The equipment rack held three medicine balls and a tire that someone had abandoned there long enough ago for weeds to grow through the rim. No cameras that I could identify, which was the point. No witnesses, which was also the point.
I stood in the center of the field with the sky turning from black to deep blue above me and the first hint of grey light touching the eastern horizon.
My breath came out in small clouds despite the California warmth, a side effect of the Demigod trait running my metabolism at rates that made normal body temperature slightly elevated compared to baseline humans.
Okay. Let’s find out what we can actually do.
I started with Spectral Reach because it was the ability I’d had longest and understood best. Four amber constructs materialized from my back, the phantom limbs extending outward in a spread that covered roughly fifteen feet in every direction.
At full extension they looked like wings made of solidified light, translucent enough to see through but solid enough to interact with physical objects. I’d been using these for three months now, but always with restraint.

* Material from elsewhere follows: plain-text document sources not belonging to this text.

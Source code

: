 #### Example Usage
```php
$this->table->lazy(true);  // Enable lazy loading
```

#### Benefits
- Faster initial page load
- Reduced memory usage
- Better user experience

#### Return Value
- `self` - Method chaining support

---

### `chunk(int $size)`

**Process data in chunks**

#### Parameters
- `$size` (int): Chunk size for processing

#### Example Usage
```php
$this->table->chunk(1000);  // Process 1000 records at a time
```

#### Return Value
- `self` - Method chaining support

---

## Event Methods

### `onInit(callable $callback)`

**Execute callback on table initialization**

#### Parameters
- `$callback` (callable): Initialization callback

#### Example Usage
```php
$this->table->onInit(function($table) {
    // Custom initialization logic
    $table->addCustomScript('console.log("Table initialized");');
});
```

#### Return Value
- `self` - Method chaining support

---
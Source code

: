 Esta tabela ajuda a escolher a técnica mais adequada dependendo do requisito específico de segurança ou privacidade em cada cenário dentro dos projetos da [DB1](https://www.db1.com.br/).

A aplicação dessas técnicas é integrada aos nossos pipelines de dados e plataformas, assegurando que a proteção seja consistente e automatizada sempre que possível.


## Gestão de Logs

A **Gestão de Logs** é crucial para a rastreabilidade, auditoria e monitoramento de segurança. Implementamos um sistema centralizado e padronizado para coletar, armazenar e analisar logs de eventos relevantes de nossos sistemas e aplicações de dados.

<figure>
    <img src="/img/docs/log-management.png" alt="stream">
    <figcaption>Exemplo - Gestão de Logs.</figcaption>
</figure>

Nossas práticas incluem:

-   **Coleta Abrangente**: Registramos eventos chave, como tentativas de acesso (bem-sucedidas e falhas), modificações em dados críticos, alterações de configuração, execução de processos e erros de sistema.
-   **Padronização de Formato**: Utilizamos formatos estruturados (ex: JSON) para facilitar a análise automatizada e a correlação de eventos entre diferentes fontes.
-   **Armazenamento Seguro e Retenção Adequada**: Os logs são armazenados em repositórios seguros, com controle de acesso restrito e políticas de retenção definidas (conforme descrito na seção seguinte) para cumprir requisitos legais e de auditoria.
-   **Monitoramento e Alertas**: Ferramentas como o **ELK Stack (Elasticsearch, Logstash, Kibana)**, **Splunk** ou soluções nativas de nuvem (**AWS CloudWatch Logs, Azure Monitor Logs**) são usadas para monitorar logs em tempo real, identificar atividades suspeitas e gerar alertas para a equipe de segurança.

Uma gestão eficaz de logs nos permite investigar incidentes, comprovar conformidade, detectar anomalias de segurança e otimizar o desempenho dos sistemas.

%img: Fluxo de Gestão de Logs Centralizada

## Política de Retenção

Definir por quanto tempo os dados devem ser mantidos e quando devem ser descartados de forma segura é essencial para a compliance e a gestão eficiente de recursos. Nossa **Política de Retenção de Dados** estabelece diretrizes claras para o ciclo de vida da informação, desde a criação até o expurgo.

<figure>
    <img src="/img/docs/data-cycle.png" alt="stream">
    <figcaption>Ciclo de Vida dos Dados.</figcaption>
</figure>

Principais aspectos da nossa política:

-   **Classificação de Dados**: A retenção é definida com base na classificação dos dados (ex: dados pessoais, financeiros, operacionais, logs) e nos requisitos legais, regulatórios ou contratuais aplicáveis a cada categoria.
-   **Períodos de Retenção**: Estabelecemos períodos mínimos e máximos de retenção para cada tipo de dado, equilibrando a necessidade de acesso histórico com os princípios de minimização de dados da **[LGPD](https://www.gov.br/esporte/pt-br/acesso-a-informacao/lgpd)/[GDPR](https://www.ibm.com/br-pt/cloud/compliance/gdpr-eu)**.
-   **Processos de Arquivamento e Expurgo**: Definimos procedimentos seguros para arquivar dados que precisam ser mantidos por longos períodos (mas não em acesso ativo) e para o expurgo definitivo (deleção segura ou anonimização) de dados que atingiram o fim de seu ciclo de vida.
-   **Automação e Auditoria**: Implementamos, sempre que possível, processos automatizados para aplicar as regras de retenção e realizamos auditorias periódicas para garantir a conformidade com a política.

Always at the level a mid-tier Channeler would be expected to operate at. Always holding back because someone might be watching.
Nobody was watching.
I grabbed one of the medicine balls from the rack with two constructs and hurled it straight up. The ball rocketed into the sky like a fastball from a cannon, climbing until it was a speck against the lightening blue, then arced and came back down. I caught it with a third construct six inches from the ground, the amber limb absorbing the impact with zero strain.
That was different.
At fifty percent output, which was what I’d been demonstrating for Steele and the cohort, the medicine ball would have reached maybe thirty feet. At full output, I’d just sent it past the height of the maintenance shed’s roof and possibly higher. The construct that caught it hadn’t even flickered.
I spent the next twenty minutes pushing the boundaries I’d been pretending didn’t exist. Lifting the abandoned tire, which weighed at least two hundred pounds, with a single construct.
Manipulating all four constructs independently, each one performing a different task simultaneously. Two holding objects aloft while one threaded through the bleacher supports like a snake and the fourth maintained a defensive screen behind me.
My brain processed the parallel inputs without stuttering, the hundred-point Intelligence handling the multitasking load like a computer running four applications at once while the hundred-point Dexterity ensured each construct moved with the kind of control that made surgeons jealous.
This is what I actually look like. Not the version I’ve been selling.